The recall you referred to is for a hardware issue and not relevant here. The Electrek article said they don’t know what’s causing the delay, they were only speculating.
Wait, Elektrek doesn't know something and still felt the need to create an article presenting speculation and outlandish conjecture as fact to drive site traffic? Say it ain't so! /sarcasm
 
Everyone is speculating. No one knows. Supplier issues, PRND buttons / stalk last minute changes, full circle wheel / half wheel. I do agree it seems software programming would be the last thing on the list Tesla would delay a car for, but if it is related to safety / drive-ability you can be sure that would most likely delay things.
 
The most likely delay is the chip shortage, TSMC cant make enough chips for all the companies that need them. its the same reason gamers cant buy GPU's or CPU's for less than scalper prices. Not enough chips to go around and it looks like it will be mid 2023 before TSMC and the other companies are back to normal operations but even that is wishful thinking and its going to be more like 2025-2030 before it all calms down because more people are needing chips every day and thus increasing the demand from the manufactures.
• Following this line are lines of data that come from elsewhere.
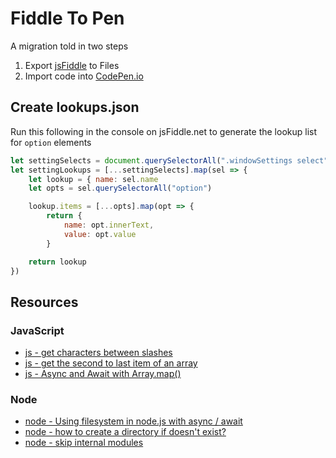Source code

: # Fiddle To Pen

A migration told in two steps

1. Export [jsFiddle](https://jsfiddle.net/) to Files
2. Import code into [CodePen.io](https://codepen.io/)

## Create lookups.json

Run this following in the console on jsFiddle.net to generate the lookup list for `option` elements

```js
let settingSelects = document.querySelectorAll(".windowSettings select")
let settingLookups = [...settingSelects].map(sel => {
    let lookup = { name: sel.name
    let opts = sel.querySelectorAll("option")

    lookup.items = [...opts].map(opt => {
        return {
            name: opt.innerText,
            value: opt.value
        }

    return lookup
})
```

## Resources

### JavaScript

* [js - get characters between slashes](https://stackoverflow.com/q/8519734/1366033)
* [js - get the second to last item of an array](https://stackoverflow.com/a/24331358/1366033)
* [js - Async and Await with Array.map()](https://flaviocopes.com/javascript-async-await-array-map/)

### Node

* [node - Using filesystem in node.js with async / await](https://stackoverflow.com/a/58332163/1366033)
* [node - how to create a directory if doesn't exist?](https://stackoverflow.com/q/21194934/1366033)
* [node - skip internal modules](https://code.visualstudio.com/docs/nodejs/nodejs-debugging#_skipping-uninteresting-code-node-chrome)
So the 2023 timeline is based on the 2019 demand and supply capabilities of them to make what was needed. Normally they operate at about 80% manufacturing capacity and if someone like AMD or Nvidia needs more they can just ramp up and make the extras as needed and run at 100% for a short while then drop back down to like 80%. But with the pandemic people working from home realized their old ass POS computer from 2001 that surfs the web ok doesn't cut it for working from home and doing all the tasks they need and since they are at home PC gaming has seen an uptick in popularity thus dropping the global stock and with chip manufactures unable to got to work for about 6 months, when they finally got operational again they have been running at 100% nonstop. But in that same time the demand increased from other companies that didn't normally need very many chips to now needing a shitload like Tesla and other car companies. So now AMD/Nvidia and the other guys that normally just roll along good to go are short what they need. Also the 6000 series and the 3000 series GPU's are the biggest price to performance ration upgrade we've seen in about 10 years. so gamers that have been running on old hardware this is a huge upgrade if they could get cards and processors at MSRP instead of scalper prices on eBay.

let me get down off my soapbox now, I didn't mean to write a whole essay about this.